Les problèmes de lecture
les plus souvent mis en avant sont le déchiffrage des mots, la compréhension,
l’orthographe, l’illettrisme, la dyslexie, avec pour conséquence la désaffection
pour la lecture.
Pour les uns, les difficultés proviennent des méthodes de lecture en usage tandis que selon les autres, leurs sources sont à rechercher ailleurs.
Pour comprendre la cause finale des problèmes de lecture dont l’un des plus flagrants est une multitude de méthodes existantes, ce qui n’est pas défendable d’un point de vue scientifique, il faut connaître un aspect essentiel qui est les mécanismes de la lecture des mots largement étudiés depuis des années par de nombreuses équipes de recherche avec des progrès remarquables au cours de la présente décennie.
Dans ce but, voici très brièvement ce que l’on sait en ce moment des processus cérébraux et mentaux qui sous-tendent la reconnaissance et l’identification des mots qui déterminent fondamentalement l’accès à la compétence en lecture.
Il est utile de préciser auparavant que compte tenu de la manière dont le cerveau et la pensée procèdent à la reconnaissance des mots écrits, l’ignorance du fonctionnement des mots écrits, et plus exactement celle des lettres et des syllabes qui les composent, rendent particulièrement délicate leur reconnaissance, ainsi qu’il ressort des lignes suivantes.
Par hypothèse, les mécanismes de base de l’apprentissage sont construits et la lecture est acquise.

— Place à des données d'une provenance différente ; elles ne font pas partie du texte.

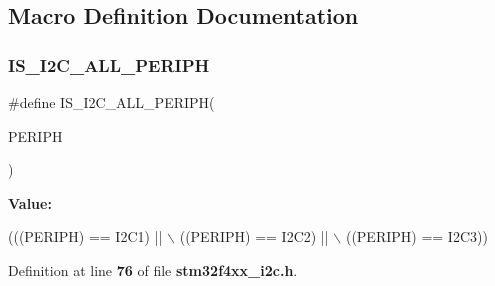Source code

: \subsection{Macro Definition Documentation}
\mbox{\label{group__I2C__Exported__Constants_ga2e57489a40603d6ab7ff115b94eeb303}} 
\subsubsection{I\+S\+\_\+\+I2\+C\+\_\+\+A\+L\+L\+\_\+\+P\+E\+R\+I\+PH}
{\footnotesize\ttfamily \#define I\+S\+\_\+\+I2\+C\+\_\+\+A\+L\+L\+\_\+\+P\+E\+R\+I\+PH(\begin{DoxyParamCaption}\item[{}]{P\+E\+R\+I\+PH }\end{DoxyParamCaption})}

{\bfseries Value\+:}
\begin{DoxyCode}
(((PERIPH) == I2C1) || \(\backslash\)
                                   ((PERIPH) == I2C2) || \(\backslash\)
                                   ((PERIPH) == I2C3))
\end{DoxyCode}


Definition at line \textbf{ 76} of file \textbf{ stm32f4xx\+\_\+i2c.\+h}.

L’activité de lecture commence par la perception des mots sur le support visuel (ceci implique qu’en matière d’apprentissage de la lecture, l’oral intervient seulement après l’écrit qui correspond au visuel).

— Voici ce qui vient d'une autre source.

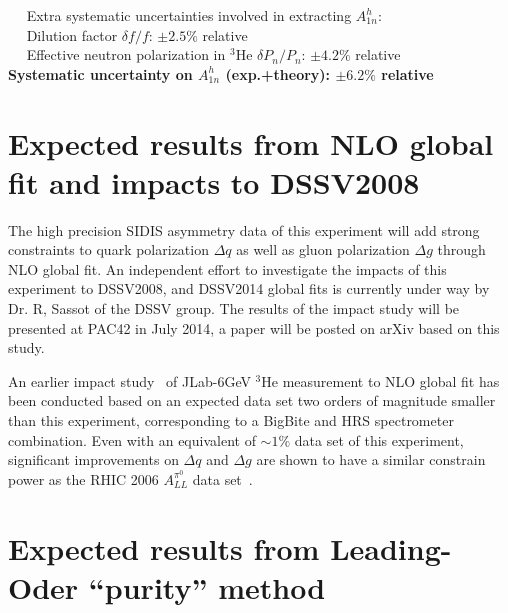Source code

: \vspace{0.0mm}
\noindent ~\hspace{-0.4cm} ~Extra systematic uncertainties involved in extracting $A_{1n}^h$:  \\
\noindent ~\hspace{0.25cm} ~Dilution factor $\delta f/f$:        \hfill           $\pm 2.5 \%$  relative \\
\noindent ~\hspace{0.25cm} ~Effective neutron polarization in $^3$He $\delta P_n/P_n$:  \hfill           $\pm 4.2\%$  relative \\ 
\vspace{-3.0mm}
{\bf 
\noindent \hspace{0.5cm} Systematic uncertainty on $A_{1n}^h$ (exp.+theory):  \hfill          $\pm 6.2 \%$  relative } \\

\section{Expected results from NLO global fit and impacts to DSSV2008}

The high precision SIDIS asymmetry data of this experiment will add strong constraints to quark polarization $\Delta q$ as well as gluon polarization $\Delta g$ through NLO global fit. An independent effort to investigate the impacts of this experiment to DSSV2008, and DSSV2014 global fits is currently under way by Dr. R, Sassot of the  DSSV group.   The results of the impact study will be presented at PAC42 in July 2014,  a paper will be posted on arXiv based on this  study.    

An earlier impact study~\cite{epjcxj2006} of JLab-6GeV $^3$He measurement  to NLO global fit has been conducted based on an expected data set two orders of magnitude smaller than this experiment, corresponding to a BigBite and HRS spectrometer combination.  Even with an equivalent of $\sim 1\%$ data set of this experiment, significant improvements on $\Delta q$ and $\Delta g$ are shown to have a similar constrain power as the RHIC 2006 $A_{LL}^{\pi^0}$ data set~\cite{epjcxj2006}.     

\section{Expected results from Leading-Oder ``purity''  method}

La perception possède une instance parfaitement automatisée, très rapide et complètement inconsciente.
Lorsque le mot envisagé se présente à la perception, l’instance analyse les propriétés physiques des lettres qui le constituent et distingue ces lettres les unes des autres.

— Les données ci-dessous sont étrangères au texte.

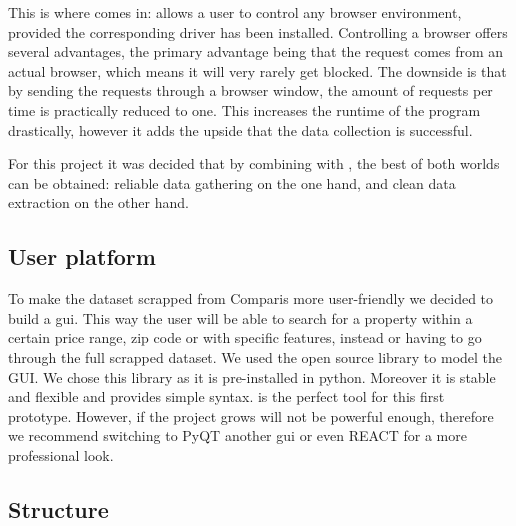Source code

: \documentclass[main]{subfiles}
\begin{document}
This is where \pkg[Selenium] comes in: \pkg[Selenium] allows a user to control any browser environment,
provided the corresponding driver has been installed.
Controlling a browser offers several advantages, the primary advantage being that the request comes from an actual browser,
which means it will very rarely get blocked. 
The downside is that by sending the requests through a browser window, 
the amount of requests per time is practically reduced to one.
This increases the runtime of the program drastically, 
however it adds the upside that the data collection is successful.

For this project it was decided that by combining \pkg[Selenium] with \pkg[Scrapy], the best of both worlds can be obtained:
reliable data gathering on the one hand, and clean data extraction on the other hand.


\subsection{User platform}
To make the dataset scrapped from Comparis more user-friendly we decided to build a \ac{gui}.
This way the user will be able to search for a property within a certain price range, zip code or with specific features, 
instead or having to go through the full scrapped dataset.
We used the open source library \pkg[tkinter] to model the GUI. We chose this library as it is pre-installed in python.
Moreover it is stable and flexible and provides simple syntax.
\pkg[tkinter] is the perfect tool for this first prototype. However, if the project grows \pkg[tkinter] will not be powerful enough,
therefore we recommend switching to PyQT another \ac{gui} or even REACT for a more professional look. 


\subsection{Structure}
\end{document}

Ensuite, l’instance active les représentations mentales abstraites des lettres discriminées ; puis elle associe les représentations des séquences de lettres aux représentations des séquences de sons correspondantes (ce qui s’appelle principe alphabétique) ; les représentations des séquences de sons sont combinées pour donner lieu à la forme auditive du mot et, par là, parvenir à la forme phonique de ce dernier.
Le fonctionnement harmonieux du système et donc le succès de l’opération de lecture du mot requièrent la connaissance préalable des lettres et de leurs assemblages qui sont les syllabes. Or, dans la généralité des cas, les méthodes de lecture n’assurent pas l’enseignement-apprentissage des lettres et de leurs combinaisons en syllabes qui sont des invariantes distributives par rapport à la composition de l’ensemble de tous les mots de la langue française (et qui, à ce titre, se doivent d’être apprises et connues). On imagine alors aisément les difficultés du cerveau et de la pensée à effectuer au mieux le travail qui leur est demandé. Les informations pertinentes pour la lecture ne sont pas disponibles en mémoire et l’attention au cours de cette activité est mobilisée bien plus par ce qui est écrit que par la recherche de son sens.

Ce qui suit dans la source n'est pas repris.